Runtime: may need to increase max user processes (ulimit -u)

I am getting weird errors stating that there are problems when trying to create threads on our runner-machine (a 40 cores beast):

Jobs are now randomly crashing with:

Checking out 90fbd6ce as master...
Skipping Git submodules setup
Checking cache for master-2...
No URL provided, cache will be not downloaded from shared cache server.
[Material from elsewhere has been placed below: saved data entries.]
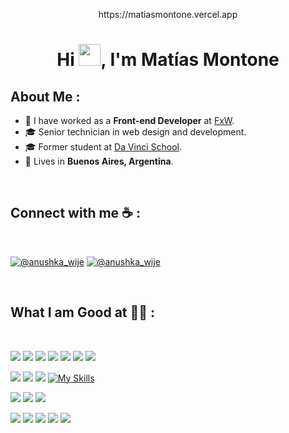 <div align="center" width="50">
    <p>https://matiasmontone.vercel.app</p>
</div>
<h1 align="center">Hi <img src="https://media.giphy.com/media/hvRJCLFzcasrR4ia7z/giphy.gif" width="35">, I'm Matías Montone</h1>

## About Me :

- 🏢 I have worked as a **Front-end Developer** at [FxW](https://fx-w.vercel.app/).
- 🎓 Senior technician in web design and development.
- 🎓 Former student at [Da Vinci School](https://davinci.edu.ar/).
- 🏡 Lives in **Buenos Aires, Argentina**.

<br>

## Connect with me ☕ :

<br>

[![@anushka_wije](https://img.icons8.com/fluency/48/000000/linkedin.png)](https://www.linkedin.com/in/matiasmontone) [![@anushka_wije](https://img.icons8.com/fluency/48/000000/gmail-new.png)](mailto:matiasmontonedev@gmail.com)

<br>

## What I am Good at 🧑‍💻 :

<br>

<img src="https://img.icons8.com/color/48/000000/html-5--v1.png"/> <img src="https://img.icons8.com/color/48/000000/css3.png"/> <img src="https://img.icons8.com/color/48/000000/bootstrap.png"/> <img src="https://img.icons8.com/color/48/000000/tailwindcss.png"/> <img src="https://img.icons8.com/color/48/000000/javascript--v1.png"/> <img src="https://img.icons8.com/office/48/000000/react.png"/> <img src="https://img.icons8.com/color/48/000000/vue-js.png"/>

<img src="https://img.icons8.com/officel/48/000000/php-logo.png"/> <img src="https://img.icons8.com/fluency/48/000000/laravel.png"/> <img src="https://img.icons8.com/color/48/000000/nodejs.png"> [![My Skills](https://skillicons.dev/icons?i=express)](https://skillicons.dev)

<img src="https://img.icons8.com/color/48/000000/mysql-logo.png"/> <img src="https://img.icons8.com/color/48/000000/mongodb.png"/> <img src="https://img.icons8.com/color/48/000000/firebase.png"/>

<img src="https://img.icons8.com/ios-filled/50/000000/git.png"/> <img src="https://img.icons8.com/ios-filled/50/000000/github.png"/> <img src="https://img.icons8.com/fluent/48/000000/adobe-photoshop.png"/> <img src="https://img.icons8.com/color/48/000000/adobe-illustrator.png"/> <img src="https://img.icons8.com/fluency/48/000000/wordpress.png"/>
Instead a local version of cache will be extracted. 
runtime: failed to create new OS thread (have 36 already; errno=11)
runtime: may need to increase max user processes (ulimit -u)
fatal error: newosproc

runtime stack:
runtime.throw(0x96eaaa, 0x9)
	/usr/local/go/src/runtime/panic.go:596 +0x95
runtime.newosproc(0xc4202cb400, 0xc422ef4000)
	/usr/local/go/src/runtime/os_linux.go:163 +0x18c
runtime.newm(0x98e5b0, 0x0)
	/usr/local/go/src/runtime/proc.go:1628 +0x137

And like this:

Running with gitlab-runner 11.5.1 (7f00c780)
on ECAP Runner 4a8ecb4c
Using Docker executor with image ...
Pulling docker image ...
Using docker image sha256:1c9dc8ddc5a1c75dda2c564e68cca6dbfd21ba997b7ee5824fceb86778907d02 for ...
ERROR: Job failed (system failure): Error response from daemon: OCI runtime create failed: container_linux.go:348: starting container process caused "process_linux.go:402: container init caused \"process_linux.go:385: running prestart hook 0 caused \\\"error running hook: exit status 2, stdout: , stderr: runtime/cgo: pthread_create failed: Resource temporarily unavailable\\\\nSIGABRT: abort\\\\nPC=0x7f44d224cfff m=0 sigcode=18446744073709551610\\\\n\\\\ngoroutine 0 [idle]:\\\\nruntime: unknown pc 0x7f44d224cfff\\\\nstack: frame={sp:0x7ffca8bdeaa8, fp:0x0} stack=[0x7ffca83e00b8,0x7ffca8bdf0e0)\\\\n00007ffca8bde9a8: 00005571234dd86f <runtime.adjustframe+175> 0000557125819518 \\\\n00007ffca8bde9b8: 0000557126282f00 00007ffc00000000 \\\\n00007ffca8bde9c8: 00005571234f5020 <runtime.goexit+0> 00007ffca8bdee10 \\\\n00007ffca8bde9d8: 00000000ffffffff 00000000a8bde970 \\\\n00007ffca8bde9e8: 00005571234f5020 <runtime.goexit+0> 00005571234e34a1 <runtime.funcspdelta+97> \\\\n00007ffca8bde9f8: 0000557125819518 0000557126282f00 \\\\n00007ffca8bdea08:

and this:

-- Docs:
--------- generated xml file: /builds/km3py/km3pipe/reports/junit.xml ----------
!!!!!!!!!!!!!!!!!!!!!!!!!!!!!! KeyboardInterrupt !!!!!!!!!!!!!!!!!!!!!!!!!!!!!!!
/builds/km3py/km3pipe/venv/lib/python3.6/site-packages/numpy/core/ KeyboardInterrupt
(to show a full traceback on KeyboardInterrupt use --fulltrace)
========================== 4 warnings in 0.51 seconds ==========================
Makefile:29: recipe for target 'test' failed
make: *** [test] Segmentation fault (core dumped)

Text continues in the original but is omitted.